The award sets an annual retainer, not a weekly wage — so the calculator divides by 52 for a weekly figure and by 38 again for an hourly one. They’re planning conversions for rostering and costing; the legal minimum is the annual retainer plus the daily rig allowance for each full day actually worked on the rig, and the office attendance allowance for office days.
How are casual field geologists actually paid?
The award publishes a Schedule A casual hourly rate that folds the daily rig allowance in before applying the loading — for example, a Competent mudlogger casual works out to $49.29 an hour, well above 25% on top of the derived planning hourly rate ($34.25).

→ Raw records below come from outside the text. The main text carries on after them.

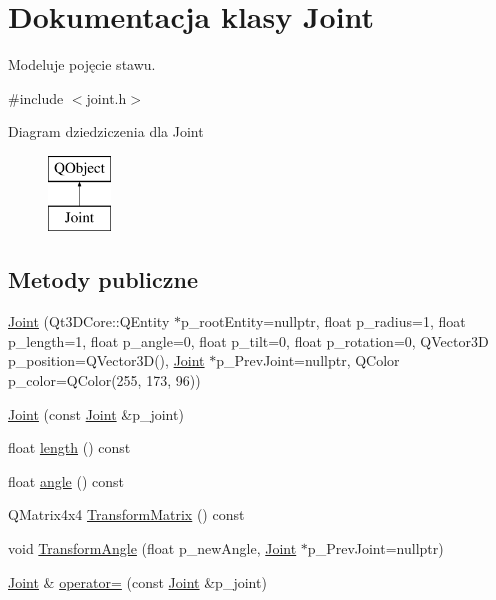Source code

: \hypertarget{class_joint}{}\section{Dokumentacja klasy Joint}
\label{class_joint}


Modeluje pojęcie stawu.  




{\ttfamily \#include $<$joint.\+h$>$}

Diagram dziedziczenia dla Joint\begin{figure}[H]
\begin{center}
\leavevmode
\includegraphics[height=2.000000cm]{class_joint}
\end{center}
\end{figure}
\subsection*{Metody publiczne}
\begin{DoxyCompactItemize}
\item 
\hyperlink{class_joint_a0a60e63cceeb93ef8a308ebf2eaa8d68}{Joint} (Qt3\+D\+Core\+::\+Q\+Entity $\ast$p\+\_\+root\+Entity=nullptr, float p\+\_\+radius=1, float p\+\_\+length=1, float p\+\_\+angle=0, float p\+\_\+tilt=0, float p\+\_\+rotation=0, Q\+Vector3D p\+\_\+position=Q\+Vector3D(), \hyperlink{class_joint}{Joint} $\ast$p\+\_\+\+Prev\+Joint=nullptr, Q\+Color p\+\_\+color=Q\+Color(255, 173, 96))
\item 
\hyperlink{class_joint_a9652fa723eed6fe31e1ab4adccbb9c44}{Joint} (const \hyperlink{class_joint}{Joint} \&p\+\_\+joint)
\item 
float \hyperlink{class_joint_acf30d550f5ca1e0e5eb60dafdc83d202}{length} () const
\item 
float \hyperlink{class_joint_a305d99fa57d07d8ed3b478931e4e86e5}{angle} () const
\item 
Q\+Matrix4x4 \hyperlink{class_joint_a0bf632e9b7a8de79429be16f963e81f7}{Transform\+Matrix} () const
\item 
void \hyperlink{class_joint_ad2529cc3d781c18ead369c0ea42b700b}{Transform\+Angle} (float p\+\_\+new\+Angle, \hyperlink{class_joint}{Joint} $\ast$p\+\_\+\+Prev\+Joint=nullptr)
\item 
\hyperlink{class_joint}{Joint} \& \hyperlink{class_joint_a3cd9a9a2dc9226b2588c6ddab9659bed}{operator=} (const \hyperlink{class_joint}{Joint} \&p\+\_\+joint)
\end{DoxyCompactItemize}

This calculator applies a generic 25% loading for casuals and will understate the real figure — check the award’s Schedule A table directly before quoting a casual engagement.
Do I owe weekend or public-holiday penalties?
No — this award has none. Clause 12.3 states the annual retainer and daily allowances are set to compensate for weekends, public holidays, hours of work and remote-location disability factors. What limits the roster instead is the 12-hour rotating shift pattern on 164 rostered days a year.
What’s the daily rig allowance, and why does it matter?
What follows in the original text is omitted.